We try in this paper to express the “metadata” part of the SDMX information model (Metadata Structure Definition and Metadata Set) ([[!SDMX-MM]]) using RDF and related standards. We will take example on the work done for the Data Cube ([[!vocab-data-cube]]), which is an RDF vocabulary expressing the “data” part of the SDMX model. We use in the following the
sdmx-mm prefix for the namespace (to be specified) where we define the vocabulary.
The vocabulary defined in this document is also available in these non-normative formats: Turtle.
This is a draft document and may be updated, replaced or obsoleted by other documents at any time. It is inappropriate to cite this document as other than work in progress.

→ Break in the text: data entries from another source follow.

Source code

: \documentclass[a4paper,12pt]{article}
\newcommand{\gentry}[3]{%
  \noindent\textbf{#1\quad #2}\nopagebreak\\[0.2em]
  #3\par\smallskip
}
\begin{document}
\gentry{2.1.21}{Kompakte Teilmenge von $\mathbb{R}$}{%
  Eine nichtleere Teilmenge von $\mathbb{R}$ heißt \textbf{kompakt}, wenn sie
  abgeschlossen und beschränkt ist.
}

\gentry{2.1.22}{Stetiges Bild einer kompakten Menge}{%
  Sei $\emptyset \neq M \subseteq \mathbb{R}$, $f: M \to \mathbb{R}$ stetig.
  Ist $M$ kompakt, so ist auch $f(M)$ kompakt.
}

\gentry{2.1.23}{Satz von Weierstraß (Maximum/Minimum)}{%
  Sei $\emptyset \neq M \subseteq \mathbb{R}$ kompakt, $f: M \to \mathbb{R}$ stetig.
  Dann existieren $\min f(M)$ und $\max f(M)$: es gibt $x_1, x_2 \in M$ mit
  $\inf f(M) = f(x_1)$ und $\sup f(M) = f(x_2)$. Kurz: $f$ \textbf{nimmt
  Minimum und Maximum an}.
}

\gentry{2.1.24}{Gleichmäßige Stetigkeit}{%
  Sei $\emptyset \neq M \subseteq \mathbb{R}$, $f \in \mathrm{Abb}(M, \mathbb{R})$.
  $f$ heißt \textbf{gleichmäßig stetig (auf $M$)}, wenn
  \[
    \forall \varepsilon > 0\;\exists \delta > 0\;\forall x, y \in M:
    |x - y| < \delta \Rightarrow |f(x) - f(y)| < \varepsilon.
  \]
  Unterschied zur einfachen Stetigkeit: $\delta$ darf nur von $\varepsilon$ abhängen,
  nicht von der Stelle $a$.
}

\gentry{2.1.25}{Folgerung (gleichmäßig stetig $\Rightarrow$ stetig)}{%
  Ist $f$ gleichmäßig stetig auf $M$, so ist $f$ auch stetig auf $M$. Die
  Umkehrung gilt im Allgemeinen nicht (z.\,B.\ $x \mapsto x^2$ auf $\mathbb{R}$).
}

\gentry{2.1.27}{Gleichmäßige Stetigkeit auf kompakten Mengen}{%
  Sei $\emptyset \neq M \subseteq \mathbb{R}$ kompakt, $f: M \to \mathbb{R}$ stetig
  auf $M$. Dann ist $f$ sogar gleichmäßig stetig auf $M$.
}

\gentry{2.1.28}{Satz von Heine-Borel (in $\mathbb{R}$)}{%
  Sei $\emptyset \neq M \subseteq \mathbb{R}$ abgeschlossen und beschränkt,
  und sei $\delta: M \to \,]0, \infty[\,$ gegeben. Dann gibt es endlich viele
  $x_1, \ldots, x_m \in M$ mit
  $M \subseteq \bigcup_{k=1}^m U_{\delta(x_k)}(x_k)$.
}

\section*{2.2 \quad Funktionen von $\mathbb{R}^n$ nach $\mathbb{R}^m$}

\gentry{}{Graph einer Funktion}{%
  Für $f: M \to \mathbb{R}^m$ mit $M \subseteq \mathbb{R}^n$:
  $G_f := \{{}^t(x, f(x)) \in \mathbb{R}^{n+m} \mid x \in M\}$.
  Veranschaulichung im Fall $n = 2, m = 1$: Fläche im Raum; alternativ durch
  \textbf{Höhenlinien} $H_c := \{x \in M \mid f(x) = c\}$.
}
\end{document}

SDMX is one of the most important metadata standards for the Official Statistics community. At the heart of the standard is the SDMX information model (SDMX-IM), which covers in particular two main parts: one about data (data sets and data structure definitions) and one about metadata (metadata sets and metadata sets definitions). The “data” part of the model gave birth to the Data Cube vocabulary, which is now widely used for the publication of statistical linked data. The SDMX “metadata” part of the SDMX information model is also an important component: in particular, the standards defined by Eurostat for the quality reporting (cf. SIMS) are based on it.
Add SIMS in biblio.
For organizations using RDF for the representation of metadata, it is useful to have a standard way of representing SDMX metadata.
Conformance to the SDMX model is to be balanced with the need to describe metadata for non-SDMX data.
Since quality metadata is a notable use case, we try also to link to the Data Quality Vocabulary ([[vocab-dqv]]).
The SDMX metadata model includes two main parts: the description of the Metadata Structure Definition (MSD) and the description of the Metadata Set.
The SDMX-MM namespace URI is:
Define final namespace.
sdmx-mm will be associated to this namespace in all this specification.
The SDMX-MM vocabulary is a set of URIs, given in the left-hand column in the table below. The right hand column indicates in which section below the corresponding term is explained in more detail.
|sdmx-mm:MetadataAttributeProperty||Section 5. Metadata Structure Definition|
|sdmx-mm:MetadataAttributeSpecification||Section 5. Metadata Structure Definition|
Other vocabularies used in this document are listed in the table below, with their namespaces and associated prefixes.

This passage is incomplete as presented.